O discurso atual implica em uma política de terra arrasada:
- Ampliar a abertura comercial e financeira;
- Privatizar as estatais que restam;
- Fazer novas reformas contra direitos dos trabalhadores na legislação trabalhista e na previdência social;
- Reforma administrativa para precarizar as relações de trabalho dos servidores públicos; e
- Novo aperto fiscal após o afrouxamento (em comparação à Lei do Teto de Gastos do Temer) pelo Novo Arcabouço Fiscal aprovado pelo governo Lula em 2023.
A promessa é que essas medidas vão atrair capitais externos na forma de investimentos externos diretos (IEDs) de empresas multinacionais e diversas formas de aplicações financeiras em renda fixa, ações etc., sem os quais os neoliberais (e parte dos “desenvolvimentistas”) acreditam não ser possível financiar o desenvolvimento.
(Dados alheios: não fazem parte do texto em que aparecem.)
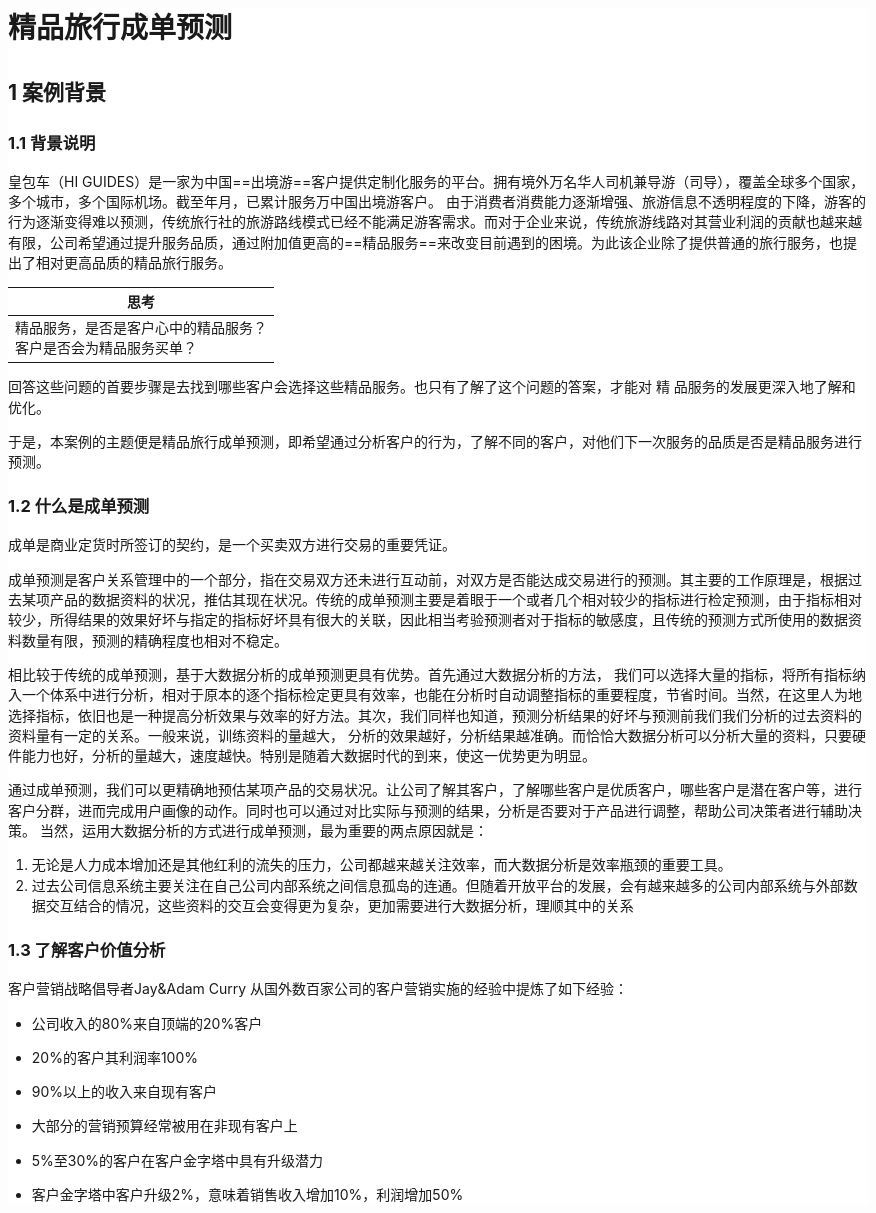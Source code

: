 # 精品旅行成单预测 



## 1 案例背景

### 1.1 背景说明

皇包车（HI GUIDES）是一家为中国==出境游==客户提供定制化服务的平台。拥有境外万名华人司机兼导游（司导），覆盖全球多个国家，多个城市，多个国际机场。截至年月，已累计服务万中国出境游客户。
由于消费者消费能力逐渐增强、旅游信息不透明程度的下降，游客的行为逐渐变得难以预测，传统旅行社的旅游路线模式已经不能满足游客需求。而对于企业来说，传统旅游线路对其营业利润的贡献也越来越有限，公司希望通过提升服务品质，通过附加值更高的==精品服务==来改变目前遇到的困境。为此该企业除了提供普通的旅行服务，也提出了相对更高品质的精品旅行服务。

| 思考                                                         |
| ------------------------------------------------------------ |
| 精品服务，是否是客户心中的精品服务？ <br>客户是否会为精品服务买单？ |

回答这些问题的首要步骤是去找到哪些客户会选择这些精品服务。也只有了解了这个问题的答案，才能对 精
品服务的发展更深入地了解和优化。

于是，本案例的主题便是精品旅行成单预测，即希望通过分析客户的行为，了解不同的客户，对他们下一次服务的品质是否是精品服务进行预测。

### 1.2 什么是成单预测

成单是商业定货时所签订的契约，是一个买卖双方进行交易的重要凭证。

成单预测是客户关系管理中的一个部分，指在交易双方还未进行互动前，对双方是否能达成交易进行的预测。其主要的工作原理是，根据过去某项产品的数据资料的状况，推估其现在状况。传统的成单预测主要是着眼于一个或者几个相对较少的指标进行检定预测，由于指标相对较少，所得结果的效果好坏与指定的指标好坏具有很大的关联，因此相当考验预测者对于指标的敏感度，且传统的预测方式所使用的数据资料数量有限，预测的精确程度也相对不稳定。

相比较于传统的成单预测，基于大数据分析的成单预测更具有优势。首先通过大数据分析的方法， 我们可以选择大量的指标，将所有指标纳入一个体系中进行分析，相对于原本的逐个指标检定更具有效率，也能在分析时自动调整指标的重要程度，节省时间。当然，在这里人为地选择指标，依旧也是一种提高分析效果与效率的好方法。其次，我们同样也知道，预测分析结果的好坏与预测前我们我们分析的过去资料的资料量有一定的关系。一般来说，训练资料的量越大， 分析的效果越好，分析结果越准确。而恰恰大数据分析可以分析大量的资料，只要硬件能力也好，分析的量越大，速度越快。特别是随着大数据时代的到来，使这一优势更为明显。

通过成单预测，我们可以更精确地预估某项产品的交易状况。让公司了解其客户，了解哪些客户是优质客户，哪些客户是潜在客户等，进行客户分群，进而完成用户画像的动作。同时也可以通过对比实际与预测的结果，分析是否要对于产品进行调整，帮助公司决策者进行辅助决策。
当然，运用大数据分析的方式进行成单预测，最为重要的两点原因就是： 

1.  无论是人力成本增加还是其他红利的流失的压力，公司都越来越关注效率，而大数据分析是效率瓶颈的重要工具。
2.  过去公司信息系统主要关注在自己公司内部系统之间信息孤岛的连通。但随着开放平台的发展，会有越来越多的公司内部系统与外部数据交互结合的情况，这些资料的交互会变得更为复杂，更加需要进行大数据分析，理顺其中的关系 

### 1.3 了解客户价值分析 

客户营销战略倡导者Jay&Adam Curry 从国外数百家公司的客户营销实施的经验中提炼了如下经验：

- 公司收入的80%来自顶端的20%客户

- 20%的客户其利润率100%

- 90%以上的收入来自现有客户

- 大部分的营销预算经常被用在非现有客户上

- 5%至30%的客户在客户金字塔中具有升级潜力

- 客户金字塔中客户升级2%，意味着销售收入增加10%，利润增加50%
Todavia, o neoliberalismo acentuou a financeirização do capitalismo, o que implicou no aumento dos lucros especulativos no mercado financeiro, em detrimento dos lucros obtidos por meio de investimentos produtivos, de comércio de mercadorias e de serviços não-financeiros. E a vinda de capital estrangeiro em IED para o Brasil desde 1990, tem sido mais para comprar empresas nacionais (estatais ou privadas) do que para construir novas plantas industriais, reforçando a desnacionalização e a dependência da nossa economia.
Os neoliberais também são unânimes em defender o tripé macroeconômico em vigor desde 1999:
- a austeridade fiscal (busca do superávit primário);
- metas de inflação sustentada principalmente pela taxa básica de juros fixada pelo Banco Central, que a tem mantido entre as mais altas do mundo desde o Plano Real; e
- taxa de câmbio flutuante. Defendem que o superávit primário ajuda a reduzir a proporção da dívida pública em relação ao produto interno bruto (PIB) e, por meio da contração da demanda, contribui com a taxa de juros no controle da inflação.
Entretanto, devido ao “paradoxo da parcimônia” (Keynes), a retração das despesas do governo com investimentos produtivos e com políticas sociais, diminui não apenas a demanda agregada, mas também o nível de emprego, da taxa de crescimento do PIB e da arrecadação tributária. A alta taxa de juros causa os mesmos danos e ainda eleva o custo da rolagem da dívida pública. Ao contrário do prometido, ocorre uma elevação da dívida pública em proporção ao PIB.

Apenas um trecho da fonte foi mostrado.